Attempts to unravel the nature of magnetic ordering in LaSrCoO$_4$ (Co$^{3+}$), a compound intermediate between antiferromagnetic (AFM) La$_2$CoO$_4$ (Co$^{2+}$) and ferromagnetic (FM) Sr$_2$CoO$_4$ (Co$^{4+}$), have met with a limited success so far. In this report, the results of a thorough investigation of dc magnetization and ac susceptibility (ACS) in single-phase LaSrCoO$_4$ provide clinching evidence for a thermodynamic paramagnetic (PM) - ferromagnetic (FM) phase transition at T$_{c}$ = 220.5 K, followed at lower temperature (T$_{g}$ = 7.7 K) by a transition to the cluster spin glass (CSG) state.
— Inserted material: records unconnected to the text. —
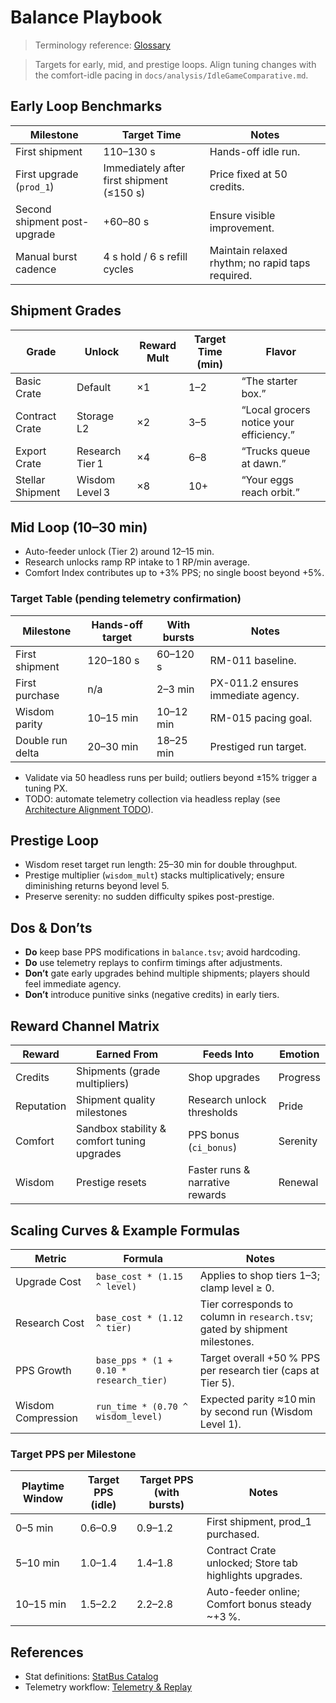 # Balance Playbook

> Terminology reference: [Glossary](../Glossary.md)

> Targets for early, mid, and prestige loops. Align tuning changes with the comfort-idle pacing in `docs/analysis/IdleGameComparative.md`.

## Early Loop Benchmarks
| Milestone | Target Time | Notes |
| --------- | ----------- | ----- |
| First shipment | 110–130 s | Hands-off idle run. |
| First upgrade (`prod_1`) | Immediately after first shipment (≤150 s) | Price fixed at 50 credits. |
| Second shipment post-upgrade | +60–80 s | Ensure visible improvement.
| Manual burst cadence | 4 s hold / 6 s refill cycles | Maintain relaxed rhythm; no rapid taps required.

## Shipment Grades

| Grade | Unlock | Reward Mult | Target Time (min) | Flavor |
| --- | --- | --- | --- | --- |
| Basic Crate | Default | ×1 | 1–2 | “The starter box.” |
| Contract Crate | Storage L2 | ×2 | 3–5 | “Local grocers notice your efficiency.” |
| Export Crate | Research Tier 1 | ×4 | 6–8 | “Trucks queue at dawn.” |
| Stellar Shipment | Wisdom Level 3 | ×8 | 10+ | “Your eggs reach orbit.” |

## Mid Loop (10–30 min)
- Auto-feeder unlock (Tier 2) around 12–15 min.
- Research unlocks ramp RP intake to 1 RP/min average.
- Comfort Index contributes up to +3% PPS; no single boost beyond +5%.

### Target Table (pending telemetry confirmation)
| Milestone | Hands-off target | With bursts | Notes |
| --------- | ---------------- | ----------- | ----- |
| First shipment | 120–180 s | 60–120 s | RM-011 baseline. |
| First purchase | n/a | 2–3 min | PX-011.2 ensures immediate agency. |
| Wisdom parity | 10–15 min | 10–12 min | RM-015 pacing goal. |
| Double run delta | 20–30 min | 18–25 min | Prestiged run target. |

- Validate via 50 headless runs per build; outliers beyond ±15% trigger a tuning PX.
- TODO: automate telemetry collection via headless replay (see [Architecture Alignment TODO](../architecture/Implementation_TODO.md)).

## Prestige Loop
- Wisdom reset target run length: 25–30 min for double throughput.
- Prestige multiplier (`wisdom_mult`) stacks multiplicatively; ensure diminishing returns beyond level 5.
- Preserve serenity: no sudden difficulty spikes post-prestige.

## Dos & Don’ts
- **Do** keep base PPS modifications in `balance.tsv`; avoid hardcoding.
- **Do** use telemetry replays to confirm timings after adjustments.
- **Don’t** gate early upgrades behind multiple shipments; players should feel immediate agency.
- **Don’t** introduce punitive sinks (negative credits) in early tiers.

## Reward Channel Matrix

| Reward | Earned From | Feeds Into | Emotion |
| --- | --- | --- | --- |
| Credits | Shipments (grade multipliers) | Shop upgrades | Progress |
| Reputation | Shipment quality milestones | Research unlock thresholds | Pride |
| Comfort | Sandbox stability & comfort tuning upgrades | PPS bonus (`ci_bonus`) | Serenity |
| Wisdom | Prestige resets | Faster runs & narrative rewards | Renewal |

## Scaling Curves & Example Formulas

| Metric | Formula | Notes |
| ------- | ------- | ----- |
| Upgrade Cost | `base_cost * (1.15 ^ level)` | Applies to shop tiers 1–3; clamp level ≥ 0. |
| Research Cost | `base_cost * (1.12 ^ tier)` | Tier corresponds to column in `research.tsv`; gated by shipment milestones. |
| PPS Growth | `base_pps * (1 + 0.10 * research_tier)` | Target overall +50 % PPS per research tier (caps at Tier 5). |
| Wisdom Compression | `run_time * (0.70 ^ wisdom_level)` | Expected parity ≈10 min by second run (Wisdom Level 1). |

### Target PPS per Milestone

| Playtime Window | Target PPS (idle) | Target PPS (with bursts) | Notes |
| --------------- | ----------------- | ------------------------ | ----- |
| 0–5 min | 0.6–0.9 | 0.9–1.2 | First shipment, prod_1 purchased. |
| 5–10 min | 1.0–1.4 | 1.4–1.8 | Contract Crate unlocked; Store tab highlights upgrades. |
| 10–15 min | 1.5–2.2 | 2.2–2.8 | Auto-feeder online; Comfort bonus steady ~+3 %. |

## References
- Stat definitions: [StatBus Catalog](../architecture/StatBus_Catalog.md)
- Telemetry workflow: [Telemetry & Replay](../quality/Telemetry_Replay.md)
Analysis of the low-field Arrott plot isotherms, in the critical region near T$_{c}$, in terms of the Aharony-Pytte scaling equation of state clearly establishes that the PM-FM transition is basically driven by random magnetic anisotropy (RMA). For temperatures below $\approx$ 30 K, large enough RMA destroys long-range FM order by breaking up the infinite FM network into FM clusters of finite size and leads to the formation of a CSG state at temperatures T $\lesssim$ 8 K by promoting freezing of finite FM clusters in random orientations. Increasing strength of the single-ion magnetocrystalline anisotropy (and hence RMA) with decreasing temperature is taken to reflect an increase in the number of low-spin (LS) Co$^{3+}$ ions at the expense of that of high-spin (HS) Co$^{3+}$ ions. At intermediate temperatures (30 K $\lesssim T \lesssim$ 180 K), spin dynamics has contributions from the infinite FM network (fast relaxation governed by a single anisotropy energy barrier) and finite FM clusters (extremely slow stretched exponential relaxation due to hierarchical energy barriers).